In particular, the Elo model makes a very strong “linearity-like” assumption: that if A beats B with expected odds a:b, and B beats C with expected odds b:c, then A will beat C with expected odds of precisely a:c. (where draws are treated as a half point of each player beating the other, i.e. mathematically equivalent in expectation to if you were to resolve all draws by fair coin flip to determine the winner), and then given the way rating is defined from there, this linearity in odds then implies that the expected score between players follows precisely a sigmoid function f(x) = 1/(1+exp(-x)) of their rating difference up to constant scaling.
Almost any real situation will violate these assumptions at least a little (and even mathematically ideal artificial games will violate it, e.g. a game where players have a fixed mean and variance and compete by sampling from different gaussians to see whose number is higher will violate this assumption!). But in many cases of skill-based competition this works quite well, and there are various ways to justify and explain why this approximation does work pretty well when it does!
But even in games/domains where Elo does approximate realistic player pools amazingly well, it quite commonly stops doing as well at the extremes. For example, two common cases where this happens can include:
When the pool of players (particularly bots) being compared are all relatively close to being optimal
When the pool of players being compared cover an extremely wide range of “skill levels”.
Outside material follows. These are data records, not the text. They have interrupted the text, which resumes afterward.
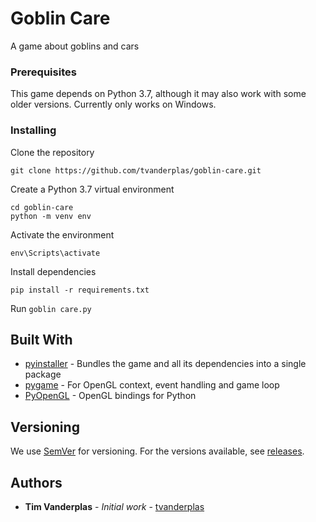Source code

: # Goblin Care

A game about goblins and cars

### Prerequisites

This game depends on Python 3.7, although it may also work with some older versions. Currently only works on Windows. 

### Installing

Clone the repository

```
git clone https://github.com/tvanderplas/goblin-care.git
```

Create a Python 3.7 virtual environment

```
cd goblin-care
python -m venv env
```

Activate the environment

```
env\Scripts\activate
```

Install dependencies

```
pip install -r requirements.txt
```

Run `goblin care.py`

## Built With

* [pyinstaller](https://pypi.org/project/PyInstaller/) - Bundles the game and all its dependencies into a single package
* [pygame](https://www.pygame.org) - For OpenGL context, event handling and game loop
* [PyOpenGL](https://pypi.org/project/PyOpenGL/) - OpenGL bindings for Python

## Versioning

We use [SemVer](http://semver.org/) for versioning. For the versions available, see [releases](https://github.com/tvanderplas/goblin-care/releases). 

## Authors

* **Tim Vanderplas** - *Initial work* - [tvanderplas](https://github.com/tvanderplas)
The first case can happen when the near-optimal players have some persistent tendencies as to mistakes they still make as well as sharp preferences for various lines. Then you no longer have law-of-large-numbers effects (too few mistakes per game) and also no poisson-like smoothness in the arrival rate of mistakes (mistakes aren’t well-modeled as having an “arrival rate” if they’re sufficiently consistent to a line x bot combination) and the Elo model simply stops being a good model of reality. I’ve seen this empirically be the case on the 9x9 computer go server (9x9 “CGOS”) with a bot equilibrating at one point to be a couple hundred Elo lower than a bot no longer running that it should have been head-to-head equal or stronger than, due to different transitive opponents.
The second case, the one relevant here, can happen because there’s no particular reason to expect that a game will actually have tails that precisely match that of a sigmoid function f(x) = 1/(1+exp(-x)) in expected score in the extreme. Depending the actual tails between different pairs of players of increasingly large ratings differences, particularly whether it tends to be thinner or heavier than exp(-x) in given conditions, when you then try to measure large ratings differences via many transitive steps of intermediate opponents, you then will get different answers depending on the composition of those intermediate players and how many and how big of steps you take.
It’s not surprising when models that are just useful approximations of reality (i.e. “the map, not the territory”) start breaking down at extremes. It can be still worthwhile doing things like this to build intuition or even just for fun and see what numbers you get! While doing so, my personal tendency in such cases would still be to emphasize that at the extremes of questions like “what is the Elo of perfect play” or “what is the Elo of random play”, the numbers you do get can start to be answers that have a lot to do with one’s models and methodologies rather than answers that reflect an underlying reality accurately.